→ EXERCISE INSTRUCTIONS: Only the lines holding the string "classify" are needed; copy each of them from the data.

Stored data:
*** Block opens ***
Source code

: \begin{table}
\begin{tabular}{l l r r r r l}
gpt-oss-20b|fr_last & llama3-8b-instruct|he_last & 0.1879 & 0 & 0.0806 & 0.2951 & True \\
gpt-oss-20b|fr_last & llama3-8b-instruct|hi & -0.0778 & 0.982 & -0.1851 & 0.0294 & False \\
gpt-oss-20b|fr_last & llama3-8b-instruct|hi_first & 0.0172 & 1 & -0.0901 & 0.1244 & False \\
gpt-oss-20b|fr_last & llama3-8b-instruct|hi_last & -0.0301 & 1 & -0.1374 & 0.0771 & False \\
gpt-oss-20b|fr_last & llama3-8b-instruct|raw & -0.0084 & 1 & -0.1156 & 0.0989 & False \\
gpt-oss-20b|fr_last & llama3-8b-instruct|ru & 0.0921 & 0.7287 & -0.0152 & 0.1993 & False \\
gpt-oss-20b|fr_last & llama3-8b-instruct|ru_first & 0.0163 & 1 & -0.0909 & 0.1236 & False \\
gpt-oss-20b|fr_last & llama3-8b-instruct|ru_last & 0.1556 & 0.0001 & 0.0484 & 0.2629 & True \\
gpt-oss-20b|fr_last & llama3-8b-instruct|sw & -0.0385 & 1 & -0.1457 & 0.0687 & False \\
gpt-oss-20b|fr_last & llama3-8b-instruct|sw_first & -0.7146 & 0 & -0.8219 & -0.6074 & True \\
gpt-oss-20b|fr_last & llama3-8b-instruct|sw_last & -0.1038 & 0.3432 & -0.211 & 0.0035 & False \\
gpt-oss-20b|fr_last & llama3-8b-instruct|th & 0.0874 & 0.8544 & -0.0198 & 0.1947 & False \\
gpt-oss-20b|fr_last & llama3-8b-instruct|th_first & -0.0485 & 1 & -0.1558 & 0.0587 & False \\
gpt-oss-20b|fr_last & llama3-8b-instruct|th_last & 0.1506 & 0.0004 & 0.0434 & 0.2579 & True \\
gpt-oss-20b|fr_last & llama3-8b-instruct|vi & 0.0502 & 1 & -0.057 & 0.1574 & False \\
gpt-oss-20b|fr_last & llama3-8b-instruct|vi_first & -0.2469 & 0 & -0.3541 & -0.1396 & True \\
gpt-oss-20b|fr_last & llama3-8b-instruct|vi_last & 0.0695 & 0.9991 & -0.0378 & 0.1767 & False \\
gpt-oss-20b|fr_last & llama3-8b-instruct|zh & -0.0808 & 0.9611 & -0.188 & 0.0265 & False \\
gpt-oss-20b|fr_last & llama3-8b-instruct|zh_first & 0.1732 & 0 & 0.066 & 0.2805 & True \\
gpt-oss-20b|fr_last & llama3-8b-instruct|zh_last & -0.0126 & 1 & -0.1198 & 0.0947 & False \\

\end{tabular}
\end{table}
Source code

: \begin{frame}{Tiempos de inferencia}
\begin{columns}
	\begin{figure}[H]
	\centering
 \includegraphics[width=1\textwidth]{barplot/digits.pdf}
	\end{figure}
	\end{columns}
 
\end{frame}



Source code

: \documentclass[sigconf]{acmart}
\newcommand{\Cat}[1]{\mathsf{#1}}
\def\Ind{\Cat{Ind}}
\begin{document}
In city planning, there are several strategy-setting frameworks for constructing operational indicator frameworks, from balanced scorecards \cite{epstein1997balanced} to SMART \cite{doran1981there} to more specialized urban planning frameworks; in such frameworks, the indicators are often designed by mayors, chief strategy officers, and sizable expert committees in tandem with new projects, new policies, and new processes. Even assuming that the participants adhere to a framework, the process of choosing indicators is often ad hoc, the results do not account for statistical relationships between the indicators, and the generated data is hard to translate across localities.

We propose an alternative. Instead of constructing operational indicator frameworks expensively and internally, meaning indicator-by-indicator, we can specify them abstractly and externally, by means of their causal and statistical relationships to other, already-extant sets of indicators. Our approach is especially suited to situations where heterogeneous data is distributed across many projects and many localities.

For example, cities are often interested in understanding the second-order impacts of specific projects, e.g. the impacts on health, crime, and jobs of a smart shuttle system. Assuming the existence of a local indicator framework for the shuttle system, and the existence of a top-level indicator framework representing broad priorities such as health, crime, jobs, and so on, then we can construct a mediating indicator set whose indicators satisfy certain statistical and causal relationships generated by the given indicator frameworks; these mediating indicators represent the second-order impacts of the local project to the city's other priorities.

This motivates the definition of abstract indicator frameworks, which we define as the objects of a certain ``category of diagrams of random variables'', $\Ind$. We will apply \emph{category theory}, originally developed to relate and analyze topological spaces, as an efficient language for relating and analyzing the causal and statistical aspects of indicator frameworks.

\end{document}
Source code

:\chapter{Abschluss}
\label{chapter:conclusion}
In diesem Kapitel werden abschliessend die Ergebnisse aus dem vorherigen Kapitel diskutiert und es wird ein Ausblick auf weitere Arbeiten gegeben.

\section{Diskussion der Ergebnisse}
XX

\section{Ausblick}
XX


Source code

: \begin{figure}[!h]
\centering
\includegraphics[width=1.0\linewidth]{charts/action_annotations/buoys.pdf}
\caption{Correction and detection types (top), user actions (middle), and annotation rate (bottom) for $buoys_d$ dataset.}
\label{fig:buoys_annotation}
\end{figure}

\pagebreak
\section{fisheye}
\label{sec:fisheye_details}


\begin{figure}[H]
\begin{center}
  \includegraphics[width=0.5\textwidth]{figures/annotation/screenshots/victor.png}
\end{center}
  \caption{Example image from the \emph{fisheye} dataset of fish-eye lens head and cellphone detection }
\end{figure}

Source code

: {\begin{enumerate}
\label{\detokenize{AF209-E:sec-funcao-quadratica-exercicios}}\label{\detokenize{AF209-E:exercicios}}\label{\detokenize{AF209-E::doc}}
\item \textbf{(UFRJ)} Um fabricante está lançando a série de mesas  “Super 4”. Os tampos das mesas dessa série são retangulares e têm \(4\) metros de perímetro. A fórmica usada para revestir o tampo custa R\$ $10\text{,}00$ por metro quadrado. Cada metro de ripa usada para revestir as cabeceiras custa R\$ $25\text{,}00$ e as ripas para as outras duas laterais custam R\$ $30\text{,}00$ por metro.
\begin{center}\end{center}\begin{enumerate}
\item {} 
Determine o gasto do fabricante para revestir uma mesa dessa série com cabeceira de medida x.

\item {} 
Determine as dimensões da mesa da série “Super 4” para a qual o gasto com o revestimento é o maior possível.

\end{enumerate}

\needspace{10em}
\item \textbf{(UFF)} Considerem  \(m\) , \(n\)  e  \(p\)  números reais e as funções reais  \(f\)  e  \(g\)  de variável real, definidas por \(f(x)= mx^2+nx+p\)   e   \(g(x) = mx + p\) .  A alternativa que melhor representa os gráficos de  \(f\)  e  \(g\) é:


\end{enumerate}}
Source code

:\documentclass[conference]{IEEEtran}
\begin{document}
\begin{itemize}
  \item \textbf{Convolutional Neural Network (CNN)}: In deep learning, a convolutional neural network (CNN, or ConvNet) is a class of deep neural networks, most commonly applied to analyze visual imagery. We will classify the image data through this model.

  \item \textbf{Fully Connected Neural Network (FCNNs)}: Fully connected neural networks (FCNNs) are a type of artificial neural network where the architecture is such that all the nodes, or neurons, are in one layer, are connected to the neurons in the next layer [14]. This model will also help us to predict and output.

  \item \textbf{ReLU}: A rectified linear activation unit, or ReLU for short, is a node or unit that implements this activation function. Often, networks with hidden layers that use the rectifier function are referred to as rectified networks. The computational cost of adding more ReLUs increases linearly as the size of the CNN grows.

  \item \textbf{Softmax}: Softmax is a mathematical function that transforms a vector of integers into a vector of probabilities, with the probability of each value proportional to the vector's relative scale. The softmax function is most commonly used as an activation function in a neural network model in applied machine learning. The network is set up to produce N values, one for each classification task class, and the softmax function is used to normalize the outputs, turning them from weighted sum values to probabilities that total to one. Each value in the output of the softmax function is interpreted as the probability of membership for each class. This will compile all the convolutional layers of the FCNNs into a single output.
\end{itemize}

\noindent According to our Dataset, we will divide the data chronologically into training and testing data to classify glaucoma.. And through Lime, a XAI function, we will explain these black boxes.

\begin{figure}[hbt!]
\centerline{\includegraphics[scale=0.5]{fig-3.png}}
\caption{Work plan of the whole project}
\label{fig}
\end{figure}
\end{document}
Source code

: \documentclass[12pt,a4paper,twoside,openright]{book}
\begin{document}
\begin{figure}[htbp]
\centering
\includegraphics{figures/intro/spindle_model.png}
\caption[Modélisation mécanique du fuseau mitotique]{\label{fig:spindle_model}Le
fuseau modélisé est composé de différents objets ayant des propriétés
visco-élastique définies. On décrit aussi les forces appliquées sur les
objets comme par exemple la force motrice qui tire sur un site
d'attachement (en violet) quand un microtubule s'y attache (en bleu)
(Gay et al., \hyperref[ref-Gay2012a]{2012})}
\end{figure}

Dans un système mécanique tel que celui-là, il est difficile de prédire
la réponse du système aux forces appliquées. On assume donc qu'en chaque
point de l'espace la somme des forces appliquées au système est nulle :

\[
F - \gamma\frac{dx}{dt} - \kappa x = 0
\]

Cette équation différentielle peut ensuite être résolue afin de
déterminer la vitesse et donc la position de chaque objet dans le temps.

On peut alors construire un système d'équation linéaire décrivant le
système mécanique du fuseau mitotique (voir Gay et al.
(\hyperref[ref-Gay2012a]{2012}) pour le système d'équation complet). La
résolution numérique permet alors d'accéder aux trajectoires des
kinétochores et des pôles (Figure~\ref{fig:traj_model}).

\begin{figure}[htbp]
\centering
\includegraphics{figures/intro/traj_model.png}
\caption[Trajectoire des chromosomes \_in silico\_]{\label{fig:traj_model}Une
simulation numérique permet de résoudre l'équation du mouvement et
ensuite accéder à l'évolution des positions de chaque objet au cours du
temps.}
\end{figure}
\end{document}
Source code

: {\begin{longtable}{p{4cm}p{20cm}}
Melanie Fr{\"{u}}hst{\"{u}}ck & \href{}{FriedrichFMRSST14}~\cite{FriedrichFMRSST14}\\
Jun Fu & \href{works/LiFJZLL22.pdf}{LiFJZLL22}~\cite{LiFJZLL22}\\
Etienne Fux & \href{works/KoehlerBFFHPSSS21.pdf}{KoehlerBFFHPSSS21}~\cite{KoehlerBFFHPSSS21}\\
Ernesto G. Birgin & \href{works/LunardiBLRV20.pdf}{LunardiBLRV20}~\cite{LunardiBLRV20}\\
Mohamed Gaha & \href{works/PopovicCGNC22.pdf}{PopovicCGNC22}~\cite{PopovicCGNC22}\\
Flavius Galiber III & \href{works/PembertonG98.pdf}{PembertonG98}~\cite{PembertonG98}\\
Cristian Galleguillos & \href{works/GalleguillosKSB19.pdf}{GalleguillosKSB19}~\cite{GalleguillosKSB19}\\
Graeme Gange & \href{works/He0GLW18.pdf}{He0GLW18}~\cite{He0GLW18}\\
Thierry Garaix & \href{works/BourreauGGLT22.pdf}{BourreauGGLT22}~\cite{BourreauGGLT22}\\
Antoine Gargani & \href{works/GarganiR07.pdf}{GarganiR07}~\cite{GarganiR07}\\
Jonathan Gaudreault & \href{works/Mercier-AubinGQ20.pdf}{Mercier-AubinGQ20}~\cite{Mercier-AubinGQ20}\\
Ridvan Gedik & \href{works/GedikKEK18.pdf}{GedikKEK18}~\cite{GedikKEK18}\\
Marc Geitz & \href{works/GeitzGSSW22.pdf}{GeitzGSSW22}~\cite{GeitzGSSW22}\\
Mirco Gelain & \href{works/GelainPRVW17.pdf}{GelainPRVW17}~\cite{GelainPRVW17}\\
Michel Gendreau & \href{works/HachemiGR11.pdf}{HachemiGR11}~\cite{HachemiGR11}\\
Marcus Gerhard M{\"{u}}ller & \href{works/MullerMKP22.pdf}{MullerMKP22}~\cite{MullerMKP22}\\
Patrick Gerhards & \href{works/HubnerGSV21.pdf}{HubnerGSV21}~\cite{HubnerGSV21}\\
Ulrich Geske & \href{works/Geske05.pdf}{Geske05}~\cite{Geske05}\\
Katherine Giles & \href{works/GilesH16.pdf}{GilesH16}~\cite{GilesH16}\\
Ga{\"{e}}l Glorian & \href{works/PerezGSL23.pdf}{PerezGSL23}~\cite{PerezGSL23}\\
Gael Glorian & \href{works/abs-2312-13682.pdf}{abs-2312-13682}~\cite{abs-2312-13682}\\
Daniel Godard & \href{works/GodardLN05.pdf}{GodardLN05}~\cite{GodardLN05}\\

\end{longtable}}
*** Block closes ***
→ SOLUTION TO THIS PROBLEM:
  \item \textbf{Convolutional Neural Network (CNN)}: In deep learning, a convolutional neural network (CNN, or ConvNet) is a class of deep neural networks, most commonly applied to analyze visual imagery. We will classify the image data through this model.
\noindent According to our Dataset, we will divide the data chronologically into training and testing data to classify glaucoma.. And through Lime, a XAI function, we will explain these black boxes.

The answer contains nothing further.